* _Data records_:
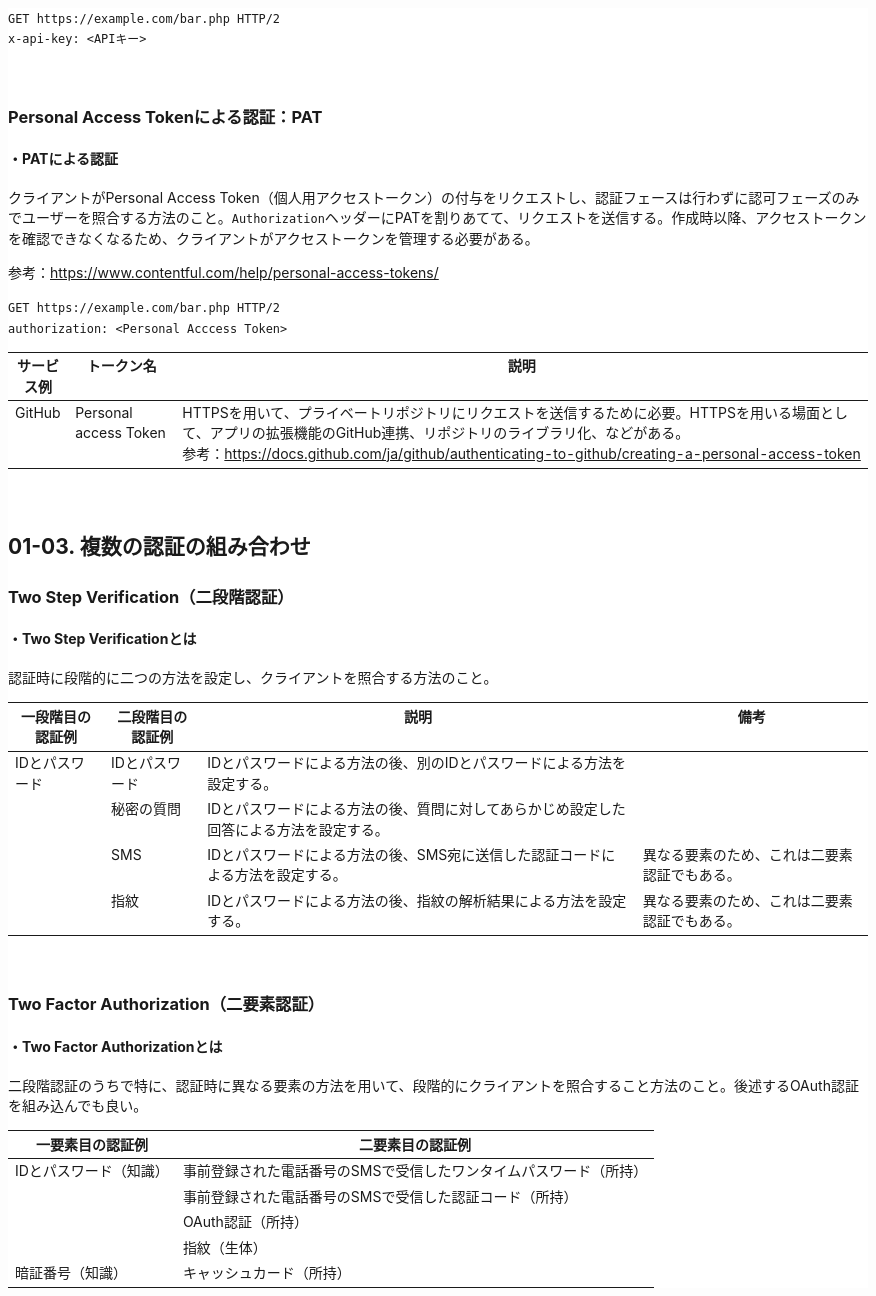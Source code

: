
 ```http
GET https://example.com/bar.php HTTP/2
x-api-key: <APIキー>
```

<br>

### Personal Access Tokenによる認証：PAT

#### ・PATによる認証

クライアントがPersonal Access Token（個人用アクセストークン）の付与をリクエストし、認証フェースは行わずに認可フェーズのみでユーザーを照合する方法のこと。```Authorization```ヘッダーにPATを割りあてて、リクエストを送信する。作成時以降、アクセストークンを確認できなくなるため、クライアントがアクセストークンを管理する必要がある。

参考：https://www.contentful.com/help/personal-access-tokens/

```http
GET https://example.com/bar.php HTTP/2
authorization: <Personal Acccess Token>
```

| サービス例 | トークン名            | 説明                                                         |
| ---------- | --------------------- | ------------------------------------------------------------ |
| GitHub     | Personal access Token | HTTPSを用いて、プライベートリポジトリにリクエストを送信するために必要。HTTPSを用いる場面として、アプリの拡張機能のGitHub連携、リポジトリのライブラリ化、などがある。<br>参考：https://docs.github.com/ja/github/authenticating-to-github/creating-a-personal-access-token |

<br>

## 01-03. 複数の認証の組み合わせ

### Two Step Verification（二段階認証）

#### ・Two Step Verificationとは

認証時に段階的に二つの方法を設定し、クライアントを照合する方法のこと。

| 一段階目の認証例 | 二段階目の認証例 | 説明                                                         | 備考                                         |
| ---------------- | ---------------- | ------------------------------------------------------------ | -------------------------------------------- |
| IDとパスワード   | IDとパスワード   | IDとパスワードによる方法の後、別のIDとパスワードによる方法を設定する。 |                                              |
|                  | 秘密の質問       | IDとパスワードによる方法の後、質問に対してあらかじめ設定した回答による方法を設定する。 |                                              |
|                  | SMS              | IDとパスワードによる方法の後、SMS宛に送信した認証コードによる方法を設定する。 | 異なる要素のため、これは二要素認証でもある。 |
|                  | 指紋             | IDとパスワードによる方法の後、指紋の解析結果による方法を設定する。 | 異なる要素のため、これは二要素認証でもある。 |

<br>

### Two Factor Authorization（二要素認証）

#### ・Two Factor Authorizationとは

二段階認証のうちで特に、認証時に異なる要素の方法を用いて、段階的にクライアントを照合すること方法のこと。後述するOAuth認証を組み込んでも良い。

| 一要素目の認証例       | 二要素目の認証例                                             |
| ---------------------- | ------------------------------------------------------------ |
| IDとパスワード（知識） | 事前登録された電話番号のSMSで受信したワンタイムパスワード（所持） |
|                        | 事前登録された電話番号のSMSで受信した認証コード（所持）      |
|                        | OAuth認証（所持）                                            |
|                        | 指紋（生体）                                                 |
| 暗証番号（知識）       | キャッシュカード（所持）                                     |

* _Work task_:
Scan the records above for the string "https", and copy every line where it turns up.

* _Output of the exercise_:
GET https://example.com/bar.php HTTP/2
参考：https://www.contentful.com/help/personal-access-tokens/
GET https://example.com/bar.php HTTP/2
| GitHub     | Personal access Token | HTTPSを用いて、プライベートリポジトリにリクエストを送信するために必要。HTTPSを用いる場面として、アプリの拡張機能のGitHub連携、リポジトリのライブラリ化、などがある。<br>参考：https://docs.github.com/ja/github/authenticating-to-github/creating-a-personal-access-token |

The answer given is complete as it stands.